Gun control numbers tell it all. When the world looks at the United States, it sees a land of exceptions: a time-tested if fragile and noisy democracy, a crusader in foreign policy, and an exporter of beloved music and film. But there is one quirk that consistently puzzles America’s fans and critics alike. Why, they ask, does it experience so many mass shootings?

     Perhaps, some speculate, it’s because American society is unusually violent, or its racial divisions have frayed the bonds of society. Or, perhaps, its citizens lack proper mental care under a health care system that draws frequent derision abroad.

     These explanations share one thing in common: Though seemingly sensible, all have been debunked by comparative research with shootings elsewhere in the world. An ever-growing body of research consistently reaches the same conclusion.

    The only variable that can explain the high rate of mass shootings in America is its astronomical number of guns.

     Americans make up about 4.4 percent of the global population but own 42 percent of the world’s guns. From 1966 to 2012, 31% of the gunmen in mass shootings worldwide were American, according to a 2015 study by Adam Lankford, a professor at the University of Alabama. Adjusted for population, only Yemen has a higher rate of mass shootings among countries with more than 10 million people. It is interesting to note that Yemen has the world’s second-highest rate of gun ownership, after the United States. Worldwide, Mr. Lankford found, a country’s rate of gun ownership correlated with the odds it would experience a mass shooting.

     This relationship held even when he excluded the United States, indicating that it could not be explained by some other factor particular to his home country. And it held when he controlled for homicide rates, suggesting that mass shootings were better explained by a society’s access to guns than by its baseline level of violence.
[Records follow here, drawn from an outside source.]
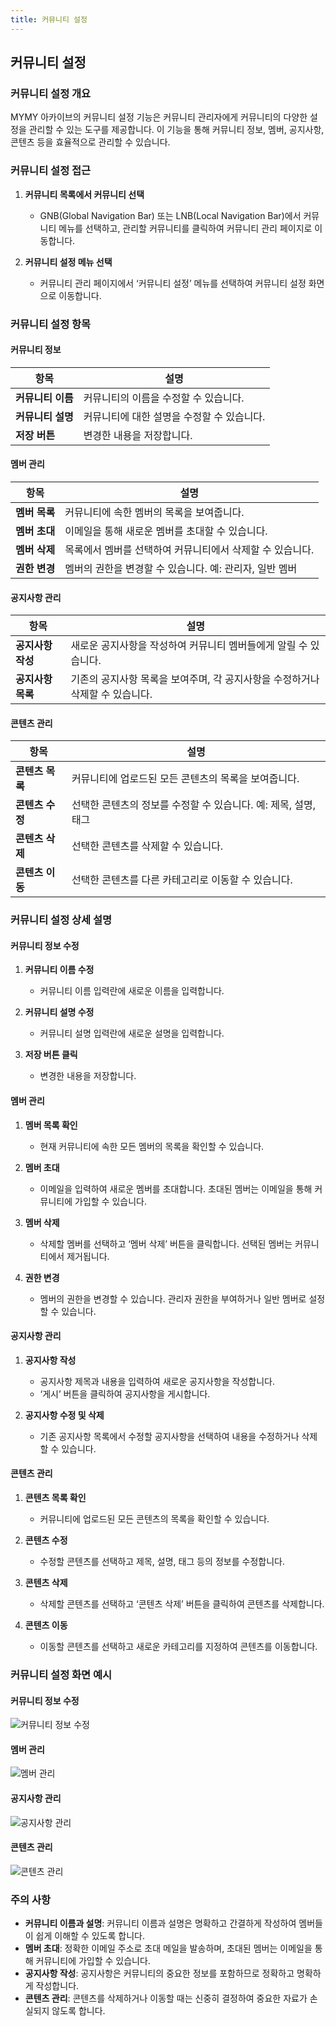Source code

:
 ```yaml
---
title: 커뮤니티 설정
---
```

## 커뮤니티 설정

### 커뮤니티 설정 개요

MYMY 아카이브의 커뮤니티 설정 기능은 커뮤니티 관리자에게 커뮤니티의 다양한 설정을 관리할 수 있는 도구를 제공합니다. 이 기능을 통해 커뮤니티 정보, 멤버, 공지사항, 콘텐츠 등을 효율적으로 관리할 수 있습니다.

### 커뮤니티 설정 접근

1. **커뮤니티 목록에서 커뮤니티 선택**
   - GNB(Global Navigation Bar) 또는 LNB(Local Navigation Bar)에서 커뮤니티 메뉴를 선택하고, 관리할 커뮤니티를 클릭하여 커뮤니티 관리 페이지로 이동합니다.

2. **커뮤니티 설정 메뉴 선택**
   - 커뮤니티 관리 페이지에서 ‘커뮤니티 설정’ 메뉴를 선택하여 커뮤니티 설정 화면으로 이동합니다.

### 커뮤니티 설정 항목

#### 커뮤니티 정보

| 항목                | 설명                                                                          |
|-------------------|-----------------------------------------------------------------------------|
| **커뮤니티 이름**     | 커뮤니티의 이름을 수정할 수 있습니다.                                                              |
| **커뮤니티 설명**     | 커뮤니티에 대한 설명을 수정할 수 있습니다.                                                           |
| **저장 버튼**       | 변경한 내용을 저장합니다.                                                                      |

#### 멤버 관리

| 항목              | 설명                                                                          |
|-----------------|-----------------------------------------------------------------------------|
| **멤버 목록**       | 커뮤니티에 속한 멤버의 목록을 보여줍니다.                                                      |
| **멤버 초대**       | 이메일을 통해 새로운 멤버를 초대할 수 있습니다.                                                  |
| **멤버 삭제**       | 목록에서 멤버를 선택하여 커뮤니티에서 삭제할 수 있습니다.                                            |
| **권한 변경**       | 멤버의 권한을 변경할 수 있습니다. 예: 관리자, 일반 멤버                                                  |

#### 공지사항 관리

| 항목             | 설명                                                                          |
|----------------|-----------------------------------------------------------------------------|
| **공지사항 작성**   | 새로운 공지사항을 작성하여 커뮤니티 멤버들에게 알릴 수 있습니다.                                             |
| **공지사항 목록**   | 기존의 공지사항 목록을 보여주며, 각 공지사항을 수정하거나 삭제할 수 있습니다.                                 |

#### 콘텐츠 관리

| 항목             | 설명                                                                          |
|----------------|-----------------------------------------------------------------------------|
| **콘텐츠 목록**    | 커뮤니티에 업로드된 모든 콘텐츠의 목록을 보여줍니다.                                            |
| **콘텐츠 수정**    | 선택한 콘텐츠의 정보를 수정할 수 있습니다. 예: 제목, 설명, 태그                                          |
| **콘텐츠 삭제**    | 선택한 콘텐츠를 삭제할 수 있습니다.                                                          |
| **콘텐츠 이동**    | 선택한 콘텐츠를 다른 카테고리로 이동할 수 있습니다.                                                |

### 커뮤니티 설정 상세 설명

#### 커뮤니티 정보 수정

1. **커뮤니티 이름 수정**
   - 커뮤니티 이름 입력란에 새로운 이름을 입력합니다.

2. **커뮤니티 설명 수정**
   - 커뮤니티 설명 입력란에 새로운 설명을 입력합니다.

3. **저장 버튼 클릭**
   - 변경한 내용을 저장합니다.

#### 멤버 관리

1. **멤버 목록 확인**
   - 현재 커뮤니티에 속한 모든 멤버의 목록을 확인할 수 있습니다.

2. **멤버 초대**
   - 이메일을 입력하여 새로운 멤버를 초대합니다. 초대된 멤버는 이메일을 통해 커뮤니티에 가입할 수 있습니다.

3. **멤버 삭제**
   - 삭제할 멤버를 선택하고 ‘멤버 삭제’ 버튼을 클릭합니다. 선택된 멤버는 커뮤니티에서 제거됩니다.

4. **권한 변경**
   - 멤버의 권한을 변경할 수 있습니다. 관리자 권한을 부여하거나 일반 멤버로 설정할 수 있습니다.

#### 공지사항 관리

1. **공지사항 작성**
   - 공지사항 제목과 내용을 입력하여 새로운 공지사항을 작성합니다.
   - ‘게시’ 버튼을 클릭하여 공지사항을 게시합니다.

2. **공지사항 수정 및 삭제**
   - 기존 공지사항 목록에서 수정할 공지사항을 선택하여 내용을 수정하거나 삭제할 수 있습니다.

#### 콘텐츠 관리

1. **콘텐츠 목록 확인**
   - 커뮤니티에 업로드된 모든 콘텐츠의 목록을 확인할 수 있습니다.

2. **콘텐츠 수정**
   - 수정할 콘텐츠를 선택하고 제목, 설명, 태그 등의 정보를 수정합니다.

3. **콘텐츠 삭제**
   - 삭제할 콘텐츠를 선택하고 ‘콘텐츠 삭제’ 버튼을 클릭하여 콘텐츠를 삭제합니다.

4. **콘텐츠 이동**
   - 이동할 콘텐츠를 선택하고 새로운 카테고리를 지정하여 콘텐츠를 이동합니다.

### 커뮤니티 설정 화면 예시

#### 커뮤니티 정보 수정

![커뮤니티 정보 수정](path/to/community_info_edit_image.png)

#### 멤버 관리

![멤버 관리](path/to/member_management_image.png)

#### 공지사항 관리

![공지사항 관리](path/to/announcement_management_image.png)

#### 콘텐츠 관리

![콘텐츠 관리](path/to/content_management_image.png)

### 주의 사항

- **커뮤니티 이름과 설명**: 커뮤니티 이름과 설명은 명확하고 간결하게 작성하여 멤버들이 쉽게 이해할 수 있도록 합니다.
- **멤버 초대**: 정확한 이메일 주소로 초대 메일을 발송하며, 초대된 멤버는 이메일을 통해 커뮤니티에 가입할 수 있습니다.
- **공지사항 작성**: 공지사항은 커뮤니티의 중요한 정보를 포함하므로 정확하고 명확하게 작성합니다.
- **콘텐츠 관리**: 콘텐츠를 삭제하거나 이동할 때는 신중히 결정하여 중요한 자료가 손실되지 않도록 합니다.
     If mental health made the difference, then data would show that Americans have more mental health problems than do people in other countries with fewer mass shootings. But the mental health care spending rate in the United States, the number of mental health professionals per capita and the rate of severe mental disorders are all in line with those of other wealthy countries. In addition, a 2015 study estimated that only 4 percent of American gun deaths could be attributed to mental health issues.

     Americans sometimes see their gun violence as an expression of deeper problems with crime. But the United States is not actually more prone to crime than other developed countries, according to a landmark 1999 study by Franklin E. Zimring and Gordon Hawkins of the University of California, Berkeley. Rather, they found, in data that has since been repeatedly confirmed, that American crime is simply more lethal. A New Yorker is just as likely to be robbed as a Londoner, for instance, but the New Yorker is 54 times more likely to be killed in the process. They concluded that the discrepancy, like so many other anomalies of American violence, came down to guns.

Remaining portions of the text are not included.